**Records shown:**
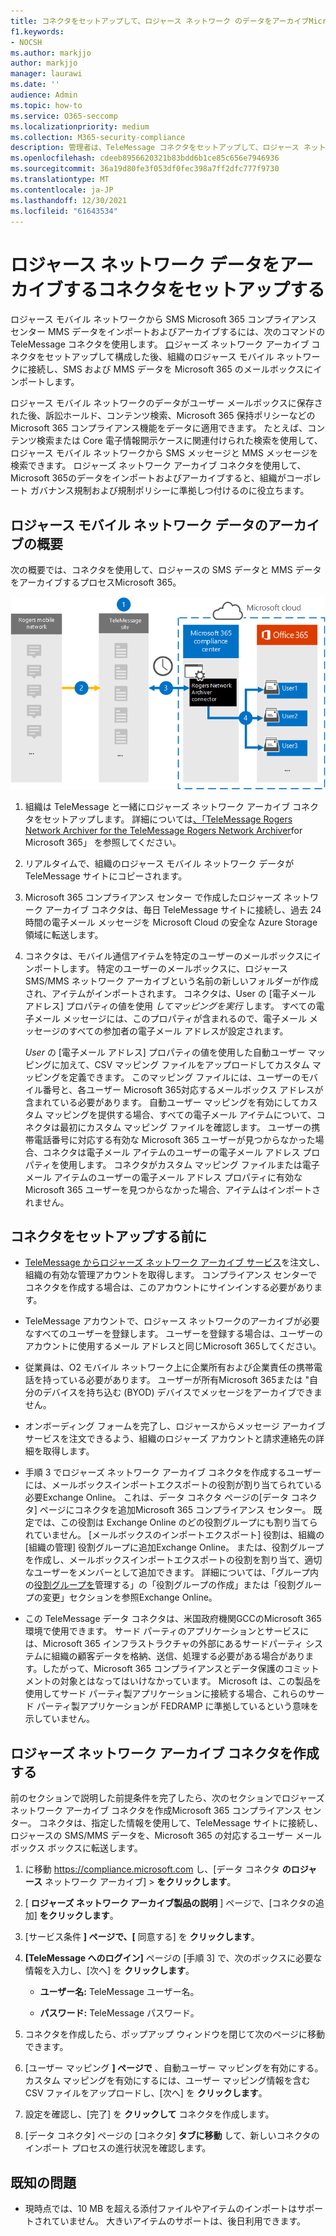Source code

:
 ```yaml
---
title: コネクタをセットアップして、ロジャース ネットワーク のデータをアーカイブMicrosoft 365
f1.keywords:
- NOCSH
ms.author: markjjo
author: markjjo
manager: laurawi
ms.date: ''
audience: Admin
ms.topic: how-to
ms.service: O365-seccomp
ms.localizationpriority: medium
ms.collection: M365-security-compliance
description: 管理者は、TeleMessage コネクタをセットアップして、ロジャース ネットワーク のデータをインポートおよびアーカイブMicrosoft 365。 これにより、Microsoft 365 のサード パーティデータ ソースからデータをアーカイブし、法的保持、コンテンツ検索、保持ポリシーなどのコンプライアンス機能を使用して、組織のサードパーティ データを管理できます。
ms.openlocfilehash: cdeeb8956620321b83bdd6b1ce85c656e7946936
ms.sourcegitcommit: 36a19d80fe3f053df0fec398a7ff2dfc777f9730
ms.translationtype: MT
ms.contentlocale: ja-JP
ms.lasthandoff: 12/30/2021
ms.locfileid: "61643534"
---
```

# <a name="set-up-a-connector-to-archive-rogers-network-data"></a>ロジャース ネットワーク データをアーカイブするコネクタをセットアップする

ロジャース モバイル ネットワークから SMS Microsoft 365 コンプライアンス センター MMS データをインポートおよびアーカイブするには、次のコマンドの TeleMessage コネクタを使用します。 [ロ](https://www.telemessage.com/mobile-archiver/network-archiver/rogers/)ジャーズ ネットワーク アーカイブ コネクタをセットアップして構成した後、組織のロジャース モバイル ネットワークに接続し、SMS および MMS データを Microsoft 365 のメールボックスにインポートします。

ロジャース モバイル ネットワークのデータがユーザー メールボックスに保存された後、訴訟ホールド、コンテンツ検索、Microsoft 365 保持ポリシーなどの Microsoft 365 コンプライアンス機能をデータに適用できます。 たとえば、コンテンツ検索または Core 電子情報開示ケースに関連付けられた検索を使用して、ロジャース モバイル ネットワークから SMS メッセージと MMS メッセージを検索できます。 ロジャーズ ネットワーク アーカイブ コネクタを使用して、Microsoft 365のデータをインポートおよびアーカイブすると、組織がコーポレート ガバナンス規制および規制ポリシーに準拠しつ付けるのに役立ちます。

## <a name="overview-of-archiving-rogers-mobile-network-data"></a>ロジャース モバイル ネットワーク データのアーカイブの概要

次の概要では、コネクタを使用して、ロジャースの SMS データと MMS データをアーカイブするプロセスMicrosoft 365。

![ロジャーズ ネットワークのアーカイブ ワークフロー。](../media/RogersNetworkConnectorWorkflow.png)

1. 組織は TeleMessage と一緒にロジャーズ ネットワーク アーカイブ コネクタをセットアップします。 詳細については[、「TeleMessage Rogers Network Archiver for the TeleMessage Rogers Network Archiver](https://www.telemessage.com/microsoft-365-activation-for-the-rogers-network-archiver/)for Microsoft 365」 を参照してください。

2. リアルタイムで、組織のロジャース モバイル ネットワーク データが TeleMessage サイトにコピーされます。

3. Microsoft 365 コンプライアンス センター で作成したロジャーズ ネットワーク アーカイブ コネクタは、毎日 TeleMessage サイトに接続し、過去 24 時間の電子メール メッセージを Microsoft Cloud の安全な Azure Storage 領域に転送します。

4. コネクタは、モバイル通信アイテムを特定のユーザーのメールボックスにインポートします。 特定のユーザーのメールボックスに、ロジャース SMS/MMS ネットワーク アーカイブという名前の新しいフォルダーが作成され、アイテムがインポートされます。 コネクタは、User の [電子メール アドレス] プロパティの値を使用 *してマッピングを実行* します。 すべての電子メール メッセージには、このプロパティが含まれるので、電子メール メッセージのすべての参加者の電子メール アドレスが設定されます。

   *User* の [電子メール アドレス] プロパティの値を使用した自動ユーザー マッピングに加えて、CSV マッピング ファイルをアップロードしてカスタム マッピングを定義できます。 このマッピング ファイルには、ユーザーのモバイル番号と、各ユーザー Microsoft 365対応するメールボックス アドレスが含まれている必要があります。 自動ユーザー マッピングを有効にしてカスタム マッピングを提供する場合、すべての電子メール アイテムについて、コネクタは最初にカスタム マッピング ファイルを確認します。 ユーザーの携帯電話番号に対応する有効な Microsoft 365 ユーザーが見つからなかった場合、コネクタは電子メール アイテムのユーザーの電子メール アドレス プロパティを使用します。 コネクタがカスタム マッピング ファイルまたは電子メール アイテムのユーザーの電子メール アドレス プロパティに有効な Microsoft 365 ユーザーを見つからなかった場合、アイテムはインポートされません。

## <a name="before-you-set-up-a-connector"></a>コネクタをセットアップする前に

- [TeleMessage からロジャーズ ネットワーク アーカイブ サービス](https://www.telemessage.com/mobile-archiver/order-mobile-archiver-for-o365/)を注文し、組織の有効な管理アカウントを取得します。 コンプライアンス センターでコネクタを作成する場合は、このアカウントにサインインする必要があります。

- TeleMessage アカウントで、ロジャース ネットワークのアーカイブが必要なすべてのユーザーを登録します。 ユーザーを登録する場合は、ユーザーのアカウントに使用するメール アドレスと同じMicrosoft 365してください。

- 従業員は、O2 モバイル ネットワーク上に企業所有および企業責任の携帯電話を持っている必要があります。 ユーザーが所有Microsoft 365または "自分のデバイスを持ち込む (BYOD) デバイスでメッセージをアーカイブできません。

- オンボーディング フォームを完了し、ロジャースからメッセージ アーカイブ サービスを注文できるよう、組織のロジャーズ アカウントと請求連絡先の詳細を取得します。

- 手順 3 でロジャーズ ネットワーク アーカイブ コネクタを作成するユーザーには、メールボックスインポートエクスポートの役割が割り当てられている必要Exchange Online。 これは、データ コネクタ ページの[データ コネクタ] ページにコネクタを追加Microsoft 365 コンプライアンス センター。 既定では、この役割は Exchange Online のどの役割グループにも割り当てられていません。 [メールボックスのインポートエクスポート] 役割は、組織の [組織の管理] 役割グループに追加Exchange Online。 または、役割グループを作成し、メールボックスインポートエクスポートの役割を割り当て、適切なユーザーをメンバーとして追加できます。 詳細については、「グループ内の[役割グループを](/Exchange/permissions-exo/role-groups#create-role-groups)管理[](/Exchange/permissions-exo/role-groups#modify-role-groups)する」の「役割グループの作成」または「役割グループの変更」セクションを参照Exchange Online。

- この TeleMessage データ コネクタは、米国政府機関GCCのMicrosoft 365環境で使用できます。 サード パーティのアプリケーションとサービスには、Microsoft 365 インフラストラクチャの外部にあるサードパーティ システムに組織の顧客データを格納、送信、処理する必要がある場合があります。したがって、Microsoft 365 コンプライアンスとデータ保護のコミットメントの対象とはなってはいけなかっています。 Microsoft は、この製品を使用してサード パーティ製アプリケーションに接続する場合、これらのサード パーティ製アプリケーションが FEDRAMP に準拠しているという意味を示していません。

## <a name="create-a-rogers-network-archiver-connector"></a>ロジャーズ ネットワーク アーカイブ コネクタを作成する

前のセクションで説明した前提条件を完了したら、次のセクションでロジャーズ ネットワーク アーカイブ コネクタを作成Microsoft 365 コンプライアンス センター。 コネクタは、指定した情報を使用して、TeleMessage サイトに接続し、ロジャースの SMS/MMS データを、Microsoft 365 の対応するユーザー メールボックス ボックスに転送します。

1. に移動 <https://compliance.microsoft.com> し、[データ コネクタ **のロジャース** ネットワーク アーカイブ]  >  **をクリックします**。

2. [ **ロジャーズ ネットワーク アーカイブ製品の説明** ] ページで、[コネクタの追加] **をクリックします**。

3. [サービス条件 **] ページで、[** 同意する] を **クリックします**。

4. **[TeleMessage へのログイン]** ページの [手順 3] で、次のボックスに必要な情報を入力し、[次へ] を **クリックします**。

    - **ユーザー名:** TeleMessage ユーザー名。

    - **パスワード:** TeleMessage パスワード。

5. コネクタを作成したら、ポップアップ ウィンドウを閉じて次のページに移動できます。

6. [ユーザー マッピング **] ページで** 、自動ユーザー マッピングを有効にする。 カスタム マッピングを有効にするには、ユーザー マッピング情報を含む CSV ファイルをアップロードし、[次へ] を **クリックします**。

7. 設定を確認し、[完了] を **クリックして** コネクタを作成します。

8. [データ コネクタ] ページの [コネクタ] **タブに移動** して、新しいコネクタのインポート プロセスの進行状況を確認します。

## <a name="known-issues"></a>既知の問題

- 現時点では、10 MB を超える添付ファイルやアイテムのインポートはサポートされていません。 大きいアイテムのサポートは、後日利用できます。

**Task instructions:** Select, from the listing, all lines that include the word "組織のロジャース".

**Result of the task:**
ロジャース モバイル ネットワークから SMS Microsoft 365 コンプライアンス センター MMS データをインポートおよびアーカイブするには、次のコマンドの TeleMessage コネクタを使用します。 [ロ](https://www.telemessage.com/mobile-archiver/network-archiver/rogers/)ジャーズ ネットワーク アーカイブ コネクタをセットアップして構成した後、組織のロジャース モバイル ネットワークに接続し、SMS および MMS データを Microsoft 365 のメールボックスにインポートします。
2. リアルタイムで、組織のロジャース モバイル ネットワーク データが TeleMessage サイトにコピーされます。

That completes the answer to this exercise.